Exercise description:
Your answer must be the line holding "#### La pecadora perdonada" followed by every later line through the end of the entries, exactly as written.

Records from a data source:

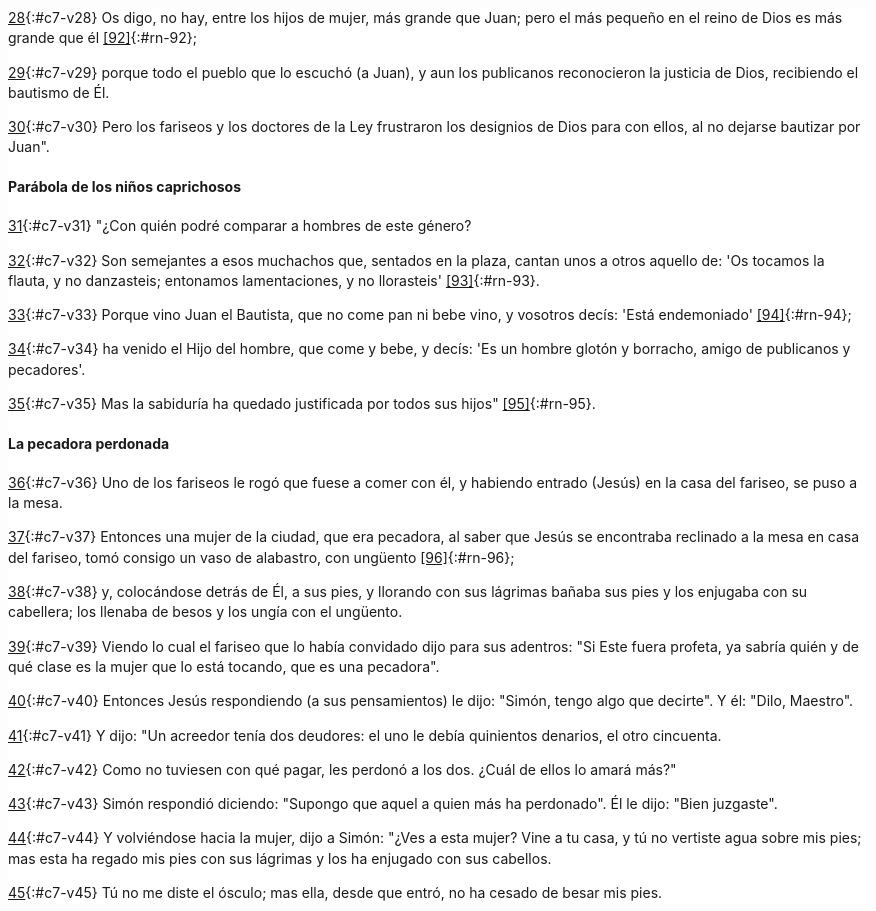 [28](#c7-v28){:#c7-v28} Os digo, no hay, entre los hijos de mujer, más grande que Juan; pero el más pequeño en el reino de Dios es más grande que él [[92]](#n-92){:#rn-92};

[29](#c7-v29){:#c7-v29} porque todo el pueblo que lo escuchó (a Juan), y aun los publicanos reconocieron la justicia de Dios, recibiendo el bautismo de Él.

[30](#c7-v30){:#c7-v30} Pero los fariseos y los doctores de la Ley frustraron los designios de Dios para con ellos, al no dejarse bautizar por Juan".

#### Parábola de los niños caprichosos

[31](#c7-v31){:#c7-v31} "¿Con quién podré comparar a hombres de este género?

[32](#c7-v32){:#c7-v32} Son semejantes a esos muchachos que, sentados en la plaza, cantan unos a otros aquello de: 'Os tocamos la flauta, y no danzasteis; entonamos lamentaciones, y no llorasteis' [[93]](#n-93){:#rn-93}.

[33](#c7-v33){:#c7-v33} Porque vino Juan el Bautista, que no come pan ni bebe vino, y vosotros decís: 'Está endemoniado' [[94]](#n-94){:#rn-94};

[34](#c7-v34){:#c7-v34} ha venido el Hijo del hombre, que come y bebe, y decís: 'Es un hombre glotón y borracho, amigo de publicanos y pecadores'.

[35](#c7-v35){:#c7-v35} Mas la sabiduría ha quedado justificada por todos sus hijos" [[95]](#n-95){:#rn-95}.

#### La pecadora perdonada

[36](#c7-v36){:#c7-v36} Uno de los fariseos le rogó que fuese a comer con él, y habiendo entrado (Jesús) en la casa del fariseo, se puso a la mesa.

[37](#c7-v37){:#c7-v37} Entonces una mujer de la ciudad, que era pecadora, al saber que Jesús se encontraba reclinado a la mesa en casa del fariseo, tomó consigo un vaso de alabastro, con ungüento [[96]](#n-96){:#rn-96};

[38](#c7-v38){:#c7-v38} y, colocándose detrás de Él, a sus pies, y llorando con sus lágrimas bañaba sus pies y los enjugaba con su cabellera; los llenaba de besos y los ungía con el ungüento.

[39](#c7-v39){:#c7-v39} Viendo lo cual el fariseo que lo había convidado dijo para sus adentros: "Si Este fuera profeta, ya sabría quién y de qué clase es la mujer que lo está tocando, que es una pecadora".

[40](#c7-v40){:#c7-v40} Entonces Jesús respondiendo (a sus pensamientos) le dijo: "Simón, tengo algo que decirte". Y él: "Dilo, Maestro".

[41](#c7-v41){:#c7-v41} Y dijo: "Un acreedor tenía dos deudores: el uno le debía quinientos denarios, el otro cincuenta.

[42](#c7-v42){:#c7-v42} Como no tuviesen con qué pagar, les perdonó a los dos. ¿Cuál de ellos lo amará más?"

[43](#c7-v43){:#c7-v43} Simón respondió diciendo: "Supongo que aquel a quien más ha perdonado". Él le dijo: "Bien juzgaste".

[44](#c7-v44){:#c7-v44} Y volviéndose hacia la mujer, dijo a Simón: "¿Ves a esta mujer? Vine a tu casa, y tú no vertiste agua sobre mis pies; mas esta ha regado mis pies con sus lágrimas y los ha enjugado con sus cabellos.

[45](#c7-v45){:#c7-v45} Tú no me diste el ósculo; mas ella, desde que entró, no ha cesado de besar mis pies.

Response:
#### La pecadora perdonada

[36](#c7-v36){:#c7-v36} Uno de los fariseos le rogó que fuese a comer con él, y habiendo entrado (Jesús) en la casa del fariseo, se puso a la mesa.

[37](#c7-v37){:#c7-v37} Entonces una mujer de la ciudad, que era pecadora, al saber que Jesús se encontraba reclinado a la mesa en casa del fariseo, tomó consigo un vaso de alabastro, con ungüento [[96]](#n-96){:#rn-96};

[38](#c7-v38){:#c7-v38} y, colocándose detrás de Él, a sus pies, y llorando con sus lágrimas bañaba sus pies y los enjugaba con su cabellera; los llenaba de besos y los ungía con el ungüento.

[39](#c7-v39){:#c7-v39} Viendo lo cual el fariseo que lo había convidado dijo para sus adentros: "Si Este fuera profeta, ya sabría quién y de qué clase es la mujer que lo está tocando, que es una pecadora".

[40](#c7-v40){:#c7-v40} Entonces Jesús respondiendo (a sus pensamientos) le dijo: "Simón, tengo algo que decirte". Y él: "Dilo, Maestro".

[41](#c7-v41){:#c7-v41} Y dijo: "Un acreedor tenía dos deudores: el uno le debía quinientos denarios, el otro cincuenta.

[42](#c7-v42){:#c7-v42} Como no tuviesen con qué pagar, les perdonó a los dos. ¿Cuál de ellos lo amará más?"

[43](#c7-v43){:#c7-v43} Simón respondió diciendo: "Supongo que aquel a quien más ha perdonado". Él le dijo: "Bien juzgaste".

[44](#c7-v44){:#c7-v44} Y volviéndose hacia la mujer, dijo a Simón: "¿Ves a esta mujer? Vine a tu casa, y tú no vertiste agua sobre mis pies; mas esta ha regado mis pies con sus lágrimas y los ha enjugado con sus cabellos.

[45](#c7-v45){:#c7-v45} Tú no me diste el ósculo; mas ella, desde que entró, no ha cesado de besar mis pies.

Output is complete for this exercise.